If a GP is changing its business model, in any dimension, it can also be a red flag, he adds. “If a GP all of a sudden is raising funds in different asset categories – if they’re a middle market buyout shop, and then all of a sudden they have a venture practice, a leveraged loan practice, a farming franchise, you name it, I think that’s a red flag. We are also wary of firms that change strategies, be it investment, geography or industry vertical. These types of changes introduce new risks to LPs.”
It will come as no surprise that LPs are looking for evidence of operational value creation capabilities in their general partners. When LPs in the survey were asked about their preference for how fund managers add value, operational improvement was more than four times as popular as financial engineering or market timing.
For New Mexico PERA, value creation means all of these things: identifying good sectors, management teams and companies, and making appropriate changes to those companies. These include financial as well as operational changes and hopefully selling the company into a better market than it was acquired from. Grabel adds that with a good team and business model, GPs are able to overcome unstable markets and delays for exit of portfolio companies.
Wagner considers value creation to be about seeking GPs that understand which value creation levers are appropriate for each situation and have the breadth of experience to adapt.
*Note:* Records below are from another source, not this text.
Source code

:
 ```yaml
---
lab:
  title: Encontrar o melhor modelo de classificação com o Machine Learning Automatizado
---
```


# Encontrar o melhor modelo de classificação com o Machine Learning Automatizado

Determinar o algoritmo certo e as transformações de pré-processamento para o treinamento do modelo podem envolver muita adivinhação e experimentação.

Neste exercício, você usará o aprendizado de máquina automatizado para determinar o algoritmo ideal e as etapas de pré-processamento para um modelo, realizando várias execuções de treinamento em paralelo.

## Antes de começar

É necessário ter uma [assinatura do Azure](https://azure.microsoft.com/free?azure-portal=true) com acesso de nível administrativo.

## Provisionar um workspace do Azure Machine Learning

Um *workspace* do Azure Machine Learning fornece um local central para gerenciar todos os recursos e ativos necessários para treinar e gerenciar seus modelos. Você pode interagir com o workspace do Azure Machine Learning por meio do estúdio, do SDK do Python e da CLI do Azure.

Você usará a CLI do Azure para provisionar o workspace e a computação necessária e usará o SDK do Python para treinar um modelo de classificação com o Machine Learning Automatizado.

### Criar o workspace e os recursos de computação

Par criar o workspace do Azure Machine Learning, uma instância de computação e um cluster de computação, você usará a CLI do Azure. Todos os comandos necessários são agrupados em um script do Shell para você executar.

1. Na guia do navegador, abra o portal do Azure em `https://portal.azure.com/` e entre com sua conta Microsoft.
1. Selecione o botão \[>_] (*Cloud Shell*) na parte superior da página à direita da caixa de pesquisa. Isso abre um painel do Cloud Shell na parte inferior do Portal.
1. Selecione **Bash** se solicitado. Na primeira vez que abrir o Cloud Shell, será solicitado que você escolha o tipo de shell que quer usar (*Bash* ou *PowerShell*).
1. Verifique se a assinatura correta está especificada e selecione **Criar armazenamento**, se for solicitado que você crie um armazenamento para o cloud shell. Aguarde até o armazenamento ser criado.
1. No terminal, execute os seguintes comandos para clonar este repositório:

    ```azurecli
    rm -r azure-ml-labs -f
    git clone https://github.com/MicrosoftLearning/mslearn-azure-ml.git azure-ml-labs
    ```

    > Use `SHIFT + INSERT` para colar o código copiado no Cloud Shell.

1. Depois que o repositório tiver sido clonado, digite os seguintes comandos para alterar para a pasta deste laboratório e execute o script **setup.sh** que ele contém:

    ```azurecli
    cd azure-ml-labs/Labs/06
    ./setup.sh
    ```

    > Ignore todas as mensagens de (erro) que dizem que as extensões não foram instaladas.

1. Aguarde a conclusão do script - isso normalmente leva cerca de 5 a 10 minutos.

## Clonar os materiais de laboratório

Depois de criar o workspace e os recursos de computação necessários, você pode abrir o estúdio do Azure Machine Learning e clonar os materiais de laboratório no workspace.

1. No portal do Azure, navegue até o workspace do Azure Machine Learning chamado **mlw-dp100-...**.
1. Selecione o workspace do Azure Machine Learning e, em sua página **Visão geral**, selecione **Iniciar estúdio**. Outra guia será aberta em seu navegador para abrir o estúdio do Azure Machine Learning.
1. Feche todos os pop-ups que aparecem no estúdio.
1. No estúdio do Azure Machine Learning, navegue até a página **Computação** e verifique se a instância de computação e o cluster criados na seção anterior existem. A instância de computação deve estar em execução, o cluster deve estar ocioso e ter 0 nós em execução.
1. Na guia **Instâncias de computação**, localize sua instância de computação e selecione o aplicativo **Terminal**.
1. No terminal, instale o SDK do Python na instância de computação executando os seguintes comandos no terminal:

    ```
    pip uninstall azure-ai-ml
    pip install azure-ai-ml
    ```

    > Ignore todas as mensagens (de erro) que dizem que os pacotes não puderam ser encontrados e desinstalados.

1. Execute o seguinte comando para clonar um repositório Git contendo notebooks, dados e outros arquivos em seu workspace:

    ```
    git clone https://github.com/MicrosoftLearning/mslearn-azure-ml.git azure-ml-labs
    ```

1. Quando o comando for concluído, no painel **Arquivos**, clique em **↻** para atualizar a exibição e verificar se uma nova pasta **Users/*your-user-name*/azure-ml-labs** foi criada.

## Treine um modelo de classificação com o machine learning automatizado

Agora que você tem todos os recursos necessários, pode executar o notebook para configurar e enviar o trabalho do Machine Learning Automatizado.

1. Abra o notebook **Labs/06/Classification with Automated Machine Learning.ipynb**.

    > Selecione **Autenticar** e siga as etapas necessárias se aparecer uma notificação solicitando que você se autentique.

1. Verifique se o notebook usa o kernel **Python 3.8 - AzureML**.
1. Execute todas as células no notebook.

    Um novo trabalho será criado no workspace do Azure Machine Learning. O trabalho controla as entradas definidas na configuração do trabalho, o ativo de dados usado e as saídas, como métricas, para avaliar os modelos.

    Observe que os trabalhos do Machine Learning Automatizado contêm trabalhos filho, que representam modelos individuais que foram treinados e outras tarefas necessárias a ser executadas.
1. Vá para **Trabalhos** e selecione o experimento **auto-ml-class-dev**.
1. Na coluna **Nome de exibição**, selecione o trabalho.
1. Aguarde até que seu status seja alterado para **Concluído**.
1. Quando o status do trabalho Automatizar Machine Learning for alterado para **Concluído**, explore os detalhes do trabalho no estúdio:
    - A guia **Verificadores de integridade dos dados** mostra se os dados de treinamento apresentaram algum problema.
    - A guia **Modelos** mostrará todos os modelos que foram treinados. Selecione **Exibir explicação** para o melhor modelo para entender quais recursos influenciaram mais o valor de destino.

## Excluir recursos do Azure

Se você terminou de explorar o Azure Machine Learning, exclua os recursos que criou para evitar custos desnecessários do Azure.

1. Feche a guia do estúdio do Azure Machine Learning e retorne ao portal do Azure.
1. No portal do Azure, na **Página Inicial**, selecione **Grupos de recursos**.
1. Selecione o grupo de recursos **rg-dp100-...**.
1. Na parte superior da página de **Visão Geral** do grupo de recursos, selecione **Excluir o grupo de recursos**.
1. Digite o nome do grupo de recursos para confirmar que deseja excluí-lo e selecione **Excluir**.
“Given a typical 10-12-year fund cycle, the economic backdrop may favour a growth orientation or fiscal constraint; taking advantage of low interest rates to de-risk equity; or altering the timing of entries and exits to exploit marketplace conditions,” says Wagner. “Ideal teams are comprised of professionals with complementary skill sets enabling them to succeed across economic cycles.”
Wagner also places importance on public market equivalent analysis, something that half of LPs are planning to increase their use of, according to eVestment’s survey.
Gendron agrees: “I think benchmarking for a long time was really centred on peer group analysis, but public market equivalent benchmarking has come into focus a lot over the last several years.”